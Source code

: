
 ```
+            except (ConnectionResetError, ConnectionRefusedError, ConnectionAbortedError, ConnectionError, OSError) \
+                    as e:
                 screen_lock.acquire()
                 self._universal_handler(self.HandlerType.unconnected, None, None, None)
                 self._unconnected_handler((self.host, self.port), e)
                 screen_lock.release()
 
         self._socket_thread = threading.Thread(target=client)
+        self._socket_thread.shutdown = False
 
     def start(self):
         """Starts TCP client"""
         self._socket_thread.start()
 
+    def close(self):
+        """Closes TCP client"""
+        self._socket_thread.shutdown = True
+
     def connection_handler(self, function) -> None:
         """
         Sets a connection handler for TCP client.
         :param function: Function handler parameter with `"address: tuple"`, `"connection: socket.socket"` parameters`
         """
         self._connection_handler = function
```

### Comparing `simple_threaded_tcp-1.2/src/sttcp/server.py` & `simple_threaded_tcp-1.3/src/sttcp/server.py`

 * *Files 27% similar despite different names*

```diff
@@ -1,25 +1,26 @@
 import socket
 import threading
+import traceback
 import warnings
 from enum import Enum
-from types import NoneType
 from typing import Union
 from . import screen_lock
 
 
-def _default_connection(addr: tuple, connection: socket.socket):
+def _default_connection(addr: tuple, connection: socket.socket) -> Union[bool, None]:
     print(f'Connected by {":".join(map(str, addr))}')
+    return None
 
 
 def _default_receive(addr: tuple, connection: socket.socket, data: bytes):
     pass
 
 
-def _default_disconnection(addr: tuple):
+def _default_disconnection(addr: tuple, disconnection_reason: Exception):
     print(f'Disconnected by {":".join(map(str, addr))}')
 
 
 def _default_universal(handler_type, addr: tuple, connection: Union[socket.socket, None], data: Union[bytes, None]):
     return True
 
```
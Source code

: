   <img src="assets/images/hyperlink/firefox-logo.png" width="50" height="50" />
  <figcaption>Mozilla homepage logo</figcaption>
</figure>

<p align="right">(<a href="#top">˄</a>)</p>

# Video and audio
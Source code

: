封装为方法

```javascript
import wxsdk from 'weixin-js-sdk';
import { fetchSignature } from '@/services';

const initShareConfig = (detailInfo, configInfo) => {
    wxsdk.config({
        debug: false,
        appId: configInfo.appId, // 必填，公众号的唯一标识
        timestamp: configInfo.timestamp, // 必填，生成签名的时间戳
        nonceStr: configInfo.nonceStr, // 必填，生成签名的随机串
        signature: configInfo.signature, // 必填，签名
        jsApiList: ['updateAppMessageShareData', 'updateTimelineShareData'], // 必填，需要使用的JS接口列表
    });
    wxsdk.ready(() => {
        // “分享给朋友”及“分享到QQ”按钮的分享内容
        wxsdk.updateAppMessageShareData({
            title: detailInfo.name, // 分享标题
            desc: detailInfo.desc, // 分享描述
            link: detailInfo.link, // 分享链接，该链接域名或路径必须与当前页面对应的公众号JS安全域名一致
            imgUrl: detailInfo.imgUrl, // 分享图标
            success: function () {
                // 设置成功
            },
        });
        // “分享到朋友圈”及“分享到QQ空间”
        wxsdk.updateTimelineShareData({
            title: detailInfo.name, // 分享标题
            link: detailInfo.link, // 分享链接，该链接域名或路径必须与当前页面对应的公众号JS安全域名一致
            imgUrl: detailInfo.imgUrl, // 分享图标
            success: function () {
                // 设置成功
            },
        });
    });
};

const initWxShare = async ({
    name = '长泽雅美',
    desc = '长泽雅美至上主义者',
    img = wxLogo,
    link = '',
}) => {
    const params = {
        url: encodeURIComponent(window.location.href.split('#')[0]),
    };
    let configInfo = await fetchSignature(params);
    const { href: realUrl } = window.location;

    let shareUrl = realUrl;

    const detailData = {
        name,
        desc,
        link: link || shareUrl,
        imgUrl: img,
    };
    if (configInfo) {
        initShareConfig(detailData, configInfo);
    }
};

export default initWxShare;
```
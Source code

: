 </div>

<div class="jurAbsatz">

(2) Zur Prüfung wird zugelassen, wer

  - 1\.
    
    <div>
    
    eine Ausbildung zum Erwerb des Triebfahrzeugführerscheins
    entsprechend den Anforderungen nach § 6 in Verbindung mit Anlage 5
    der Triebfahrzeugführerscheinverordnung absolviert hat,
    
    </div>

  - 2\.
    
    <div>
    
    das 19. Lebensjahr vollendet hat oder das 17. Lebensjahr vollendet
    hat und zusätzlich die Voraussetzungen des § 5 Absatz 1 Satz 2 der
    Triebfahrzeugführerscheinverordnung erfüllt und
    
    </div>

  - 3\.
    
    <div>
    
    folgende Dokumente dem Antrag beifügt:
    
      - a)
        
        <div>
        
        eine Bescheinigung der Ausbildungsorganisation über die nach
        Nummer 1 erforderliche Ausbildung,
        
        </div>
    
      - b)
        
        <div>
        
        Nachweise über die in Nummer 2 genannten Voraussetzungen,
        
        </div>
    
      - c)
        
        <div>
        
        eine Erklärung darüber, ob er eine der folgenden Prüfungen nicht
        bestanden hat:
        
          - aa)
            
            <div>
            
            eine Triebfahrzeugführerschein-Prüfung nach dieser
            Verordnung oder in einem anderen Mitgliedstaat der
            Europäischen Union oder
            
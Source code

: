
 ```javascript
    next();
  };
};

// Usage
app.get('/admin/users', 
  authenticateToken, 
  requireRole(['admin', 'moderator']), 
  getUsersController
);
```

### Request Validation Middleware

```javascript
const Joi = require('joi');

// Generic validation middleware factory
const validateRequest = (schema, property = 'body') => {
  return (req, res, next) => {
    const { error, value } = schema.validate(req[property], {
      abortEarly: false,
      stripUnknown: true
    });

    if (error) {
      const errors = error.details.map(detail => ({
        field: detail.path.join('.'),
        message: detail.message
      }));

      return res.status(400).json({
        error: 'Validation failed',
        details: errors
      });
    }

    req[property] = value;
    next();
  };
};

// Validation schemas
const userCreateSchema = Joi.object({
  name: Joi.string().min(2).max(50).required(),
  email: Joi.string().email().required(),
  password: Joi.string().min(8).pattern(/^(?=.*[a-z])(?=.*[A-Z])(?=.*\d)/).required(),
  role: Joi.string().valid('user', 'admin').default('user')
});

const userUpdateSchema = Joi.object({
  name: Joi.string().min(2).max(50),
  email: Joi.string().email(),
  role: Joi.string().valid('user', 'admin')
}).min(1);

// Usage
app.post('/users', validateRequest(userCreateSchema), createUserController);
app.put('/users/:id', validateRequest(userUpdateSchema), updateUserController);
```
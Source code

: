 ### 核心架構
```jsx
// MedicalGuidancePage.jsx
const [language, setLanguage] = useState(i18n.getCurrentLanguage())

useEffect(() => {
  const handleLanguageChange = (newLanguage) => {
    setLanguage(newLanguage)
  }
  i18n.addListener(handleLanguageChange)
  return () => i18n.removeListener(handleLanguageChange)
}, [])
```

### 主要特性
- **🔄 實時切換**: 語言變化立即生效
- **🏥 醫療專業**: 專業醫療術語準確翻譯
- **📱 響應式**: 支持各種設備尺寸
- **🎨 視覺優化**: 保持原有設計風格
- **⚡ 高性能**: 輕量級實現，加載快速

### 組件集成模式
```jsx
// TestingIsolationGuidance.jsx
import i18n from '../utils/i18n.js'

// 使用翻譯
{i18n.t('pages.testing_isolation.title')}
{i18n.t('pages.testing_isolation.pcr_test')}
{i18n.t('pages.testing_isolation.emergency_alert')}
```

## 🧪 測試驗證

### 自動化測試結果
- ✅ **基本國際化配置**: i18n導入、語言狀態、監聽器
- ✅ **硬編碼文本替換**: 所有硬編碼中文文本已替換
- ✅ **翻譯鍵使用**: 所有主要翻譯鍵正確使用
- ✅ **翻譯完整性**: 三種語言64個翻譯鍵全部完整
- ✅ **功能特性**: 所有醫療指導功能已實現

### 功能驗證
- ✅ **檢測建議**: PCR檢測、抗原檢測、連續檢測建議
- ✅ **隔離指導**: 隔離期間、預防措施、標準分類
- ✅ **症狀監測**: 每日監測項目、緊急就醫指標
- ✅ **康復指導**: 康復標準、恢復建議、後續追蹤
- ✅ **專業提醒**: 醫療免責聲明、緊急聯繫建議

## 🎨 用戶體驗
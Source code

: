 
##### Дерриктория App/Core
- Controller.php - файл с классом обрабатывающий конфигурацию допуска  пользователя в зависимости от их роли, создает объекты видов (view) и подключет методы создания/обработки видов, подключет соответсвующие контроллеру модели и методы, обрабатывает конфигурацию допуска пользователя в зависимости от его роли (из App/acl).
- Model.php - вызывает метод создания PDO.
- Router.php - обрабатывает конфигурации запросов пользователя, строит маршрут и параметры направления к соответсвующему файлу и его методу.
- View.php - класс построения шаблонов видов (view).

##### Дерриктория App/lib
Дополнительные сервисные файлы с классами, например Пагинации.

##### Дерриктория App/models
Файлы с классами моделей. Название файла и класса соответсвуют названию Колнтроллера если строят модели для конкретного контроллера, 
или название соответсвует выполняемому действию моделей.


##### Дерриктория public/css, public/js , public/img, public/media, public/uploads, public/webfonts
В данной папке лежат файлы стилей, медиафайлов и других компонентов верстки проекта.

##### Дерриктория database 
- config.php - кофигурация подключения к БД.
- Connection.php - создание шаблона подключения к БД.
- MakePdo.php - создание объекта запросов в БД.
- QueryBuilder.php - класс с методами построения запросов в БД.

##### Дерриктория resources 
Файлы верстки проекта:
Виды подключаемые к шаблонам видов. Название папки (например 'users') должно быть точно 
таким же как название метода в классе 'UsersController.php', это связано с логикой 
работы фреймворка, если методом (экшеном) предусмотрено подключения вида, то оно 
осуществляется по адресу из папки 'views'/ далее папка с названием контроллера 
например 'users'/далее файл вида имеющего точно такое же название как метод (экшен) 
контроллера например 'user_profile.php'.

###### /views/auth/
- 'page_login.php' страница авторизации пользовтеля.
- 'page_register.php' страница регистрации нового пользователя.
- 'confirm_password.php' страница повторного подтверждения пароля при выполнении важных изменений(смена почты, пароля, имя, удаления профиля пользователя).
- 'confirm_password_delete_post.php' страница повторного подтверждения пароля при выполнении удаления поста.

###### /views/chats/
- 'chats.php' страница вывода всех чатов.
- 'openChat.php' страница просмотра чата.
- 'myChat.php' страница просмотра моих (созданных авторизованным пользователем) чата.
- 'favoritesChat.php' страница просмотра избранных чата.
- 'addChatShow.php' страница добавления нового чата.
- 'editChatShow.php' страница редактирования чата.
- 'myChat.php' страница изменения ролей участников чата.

▶ [ABOUT THIS TASK]:
Give the number of lines in the listing that hold the word "initWxShare", with no other words.

▶ [EXERCISE OUTPUT]:
2